DIRECTIONS FOR THIS TASK → Skip the pictures, please, and write out exactly the lines from the opening of the data through the line containing "I then talked".

RECORDS PROVIDED →
◆ ◆ ◆

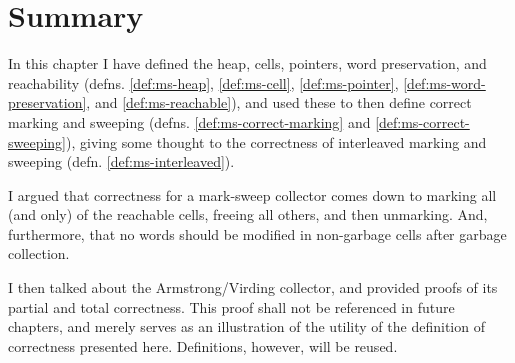 \section{Summary}
\label{sec:marksweep-summary}

In this chapter I have defined the \gls{heap}, \glspl{cell},
\glspl{pointer}, word preservation, and reachability (defns.
\ref{def:ms-heap}, \ref{def:ms-cell}, \ref{def:ms-pointer},
\ref{def:ms-word-preservation}, and \ref{def:ms-reachable}), and used
these to then define correct marking and sweeping (defns.
\ref{def:ms-correct-marking} and \ref{def:ms-correct-sweeping}),
giving some thought to the correctness of interleaved marking and
sweeping (defn. \ref{def:ms-interleaved}).

I argued that correctness for a \gls{mark-sweep} \gls{collector} comes
down to marking all (and only) of the reachable \glspl{cell}, freeing
all others, and then unmarking. And, furthermore, that no words should
be modified in non-\gls{garbage} \glspl{cell} after \gls{garbage
  collection}.

I then talked about the Armstrong/Virding\cite{Armstrong95}
\gls{collector}, and provided proofs of its partial and total
correctness. This proof shall not be referenced in future chapters,
and merely serves as an illustration of the utility of the definition
of correctness presented here. Definitions, however, will be reused.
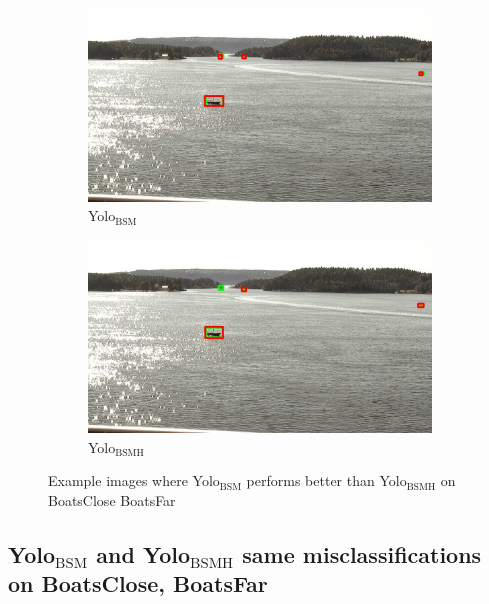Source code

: \begin{figure}[h!]
\begin{subfigure}{.5\textwidth}
  \centering
  \includegraphics[width=0.9\linewidth]{results/case_buildings/yolo23/2better/yolo2/selected_08_11_frame0530.jpg}
  \caption{Yolo$_{\text{BSM}}$}
\end{subfigure}%
\begin{subfigure}{.5\textwidth}
  \centering
  \includegraphics[width=.9\linewidth]{results/case_buildings/yolo23/2better/yolo3/selected_08_11_frame0530.jpg}
  \caption{Yolo$_{\text{BSMH}}$}
\end{subfigure}
\caption{Example images where Yolo$_{\text{BSM}}$ performs better than Yolo$_{\text{BSMH}}$ on BoatsClose BoatsFar}
\label{img:yolo2_better}

\end{figure}

\newpage

\subsection{Yolo$_{\text{BSM}}$ and Yolo$_{\text{BSMH}}$ same misclassifications on BoatsClose, BoatsFar}
\label{sec:same_mistake}


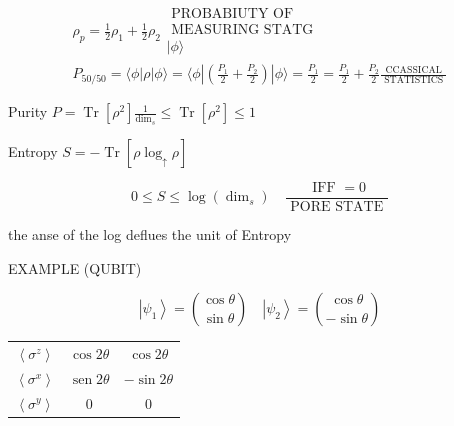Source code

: \documentclass[10pt]{article}
\begin{document}
$$
\begin{array}{r}
\rho_{p}=\frac{1}{2} \rho_{1}+\frac{1}{2} \rho_{2} \begin{array}{c}
\text { PROBABIUTY OF } \\
\text { MEASURING STATG } \\
|\phi\rangle
\end{array} \\
P_{50 / 50}=\langle\phi| \rho|\phi\rangle=\langle\phi|\left(\frac{P_{1}}{2}+\frac{P_{2}}{2}\right)|\phi\rangle=\frac{P_{1}}{2}=\frac{P_{1}}{2}+\frac{P_{2}}{2} \frac{\text { CCASSICAL }}{\text { STATISTICS }}
\end{array}
$$

Purity $P=\operatorname{Tr}\left[\rho^{2}\right] \frac{1}{\operatorname{dim}_{s}} \leqslant \operatorname{Tr}\left[\rho^{2}\right] \leqslant 1$

Entropy $S=-\operatorname{Tr}\left[\rho \log _{\uparrow} \rho\right]$

$$
0 \leqslant S \leqslant \log \left(\operatorname{dim}_{s}\right) \quad \frac{\text { IFF }=0}{\text { PORE STATE }}
$$

the anse of the log deflues the unit of Entropy

EXAMPLE (QUBIT)

$$
\left|\psi_{1}\right\rangle=\binom{\cos \theta}{\sin \theta} \quad\left|\psi_{2}\right\rangle=\binom{\cos \theta}{-\sin \theta}
$$

\begin{center}
\begin{tabular}{ccc}
$\left\langle\sigma^{z}\right\rangle$ & $\cos 2 \theta$ & $\cos 2 \theta$ \\
$\left\langle\sigma^{x}\right\rangle$ & $\operatorname{sen} 2 \theta$ & $-\sin 2 \theta$ \\
$\left\langle\sigma^{y}\right\rangle$ & 0 & 0 \\
\end{tabular}
\end{center}
\end{document}
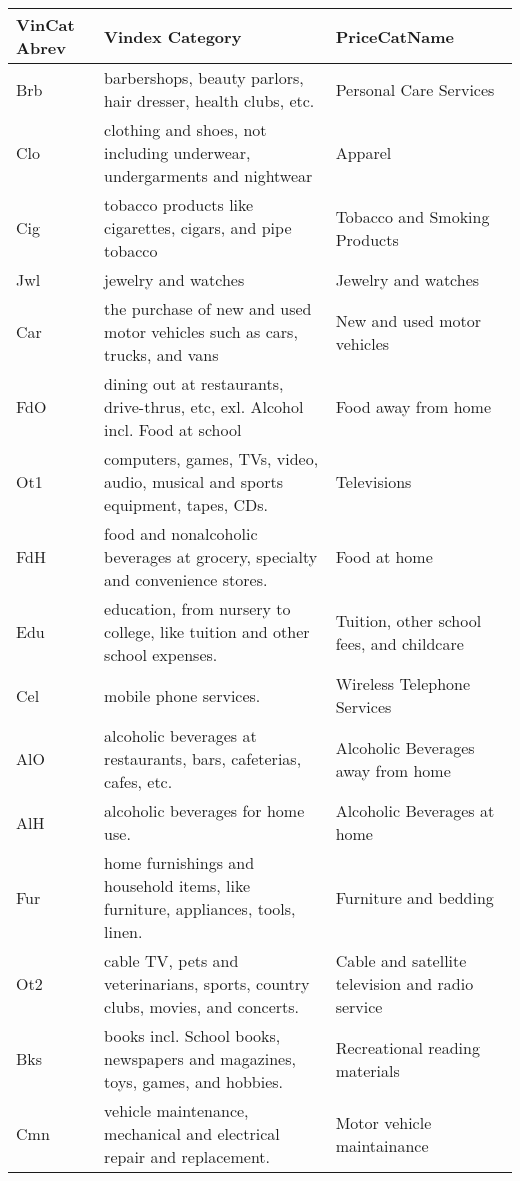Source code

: \documentclass{article}
\begin{document}
\newpage
\begin{sideways}
\begin{tabular}{|l|l|l|}
\hline
VinCat Abrev & Vindex Category & PriceCatName\\ 
\hline
Brb & barbershops, beauty parlors, hair dresser, health clubs, etc. & Personal Care Services\\ 
\hline
Clo & clothing and shoes, not including underwear, undergarments and nightwear & Apparel\\ 
\hline
Cig & tobacco products like cigarettes, cigars, and pipe tobacco & Tobacco and Smoking Products\\ 
\hline
Jwl & jewelry and watches & Jewelry and watches\\ 
\hline
Car & the purchase of new and used motor vehicles such as cars, trucks, and vans & New and used motor vehicles\\ 
\hline
FdO & dining out at restaurants, drive-thrus, etc, exl. Alcohol incl. Food at school & Food away from home\\ 
\hline
Ot1 & computers, games, TVs, video, audio, musical and sports equipment, tapes, CDs. & Televisions\\ 
\hline
FdH & food and nonalcoholic beverages at grocery, specialty and convenience stores. & Food at home\\ 
\hline
Edu & education, from nursery to college, like tuition and other school expenses. & Tuition, other school fees, and childcare\\ 
\hline
Cel & mobile phone services. & Wireless Telephone Services\\ 
\hline
AlO & alcoholic beverages at restaurants, bars, cafeterias, cafes, etc. & Alcoholic Beverages away from home\\ 
\hline
AlH & alcoholic beverages for home use. & Alcoholic Beverages at home\\ 
\hline
Fur & home furnishings and household items, like furniture, appliances, tools, linen. & Furniture and bedding\\ 
\hline
Ot2 & cable TV, pets and veterinarians, sports, country clubs, movies, and concerts. & Cable and satellite television and radio service\\ 
\hline
Bks & books incl. School books, newspapers and magazines, toys, games, and hobbies. & Recreational reading materials\\ 
\hline
Cmn & vehicle maintenance, mechanical and electrical repair and replacement. & Motor vehicle maintainance\\ 

\end{tabular}
\end{sideways}
\end{document}
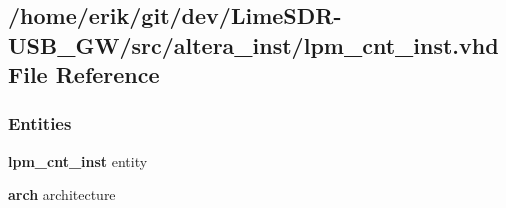 \subsection{/home/erik/git/dev/\+Lime\+S\+D\+R-\/\+U\+S\+B\+\_\+\+G\+W/src/altera\+\_\+inst/lpm\+\_\+cnt\+\_\+inst.vhd File Reference}
\label{src_2altera__inst_2lpm__cnt__inst_8vhd}
\subsubsection*{Entities}
\begin{DoxyCompactItemize}
\item 
{\bf lpm\+\_\+cnt\+\_\+inst} entity
\item 
{\bf arch} architecture
\end{DoxyCompactItemize}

◆ ◆ ◆

OUTPUT FOR THIS TASK →
 \section{Summary}
\label{sec:marksweep-summary}

In this chapter I have defined the \gls{heap}, \glspl{cell},
\glspl{pointer}, word preservation, and reachability (defns.
\ref{def:ms-heap}, \ref{def:ms-cell}, \ref{def:ms-pointer},
\ref{def:ms-word-preservation}, and \ref{def:ms-reachable}), and used
these to then define correct marking and sweeping (defns.
\ref{def:ms-correct-marking} and \ref{def:ms-correct-sweeping}),
giving some thought to the correctness of interleaved marking and
sweeping (defn. \ref{def:ms-interleaved}).

I argued that correctness for a \gls{mark-sweep} \gls{collector} comes
down to marking all (and only) of the reachable \glspl{cell}, freeing
all others, and then unmarking. And, furthermore, that no words should
be modified in non-\gls{garbage} \glspl{cell} after \gls{garbage
  collection}.

I then talked about the Armstrong/Virding\cite{Armstrong95}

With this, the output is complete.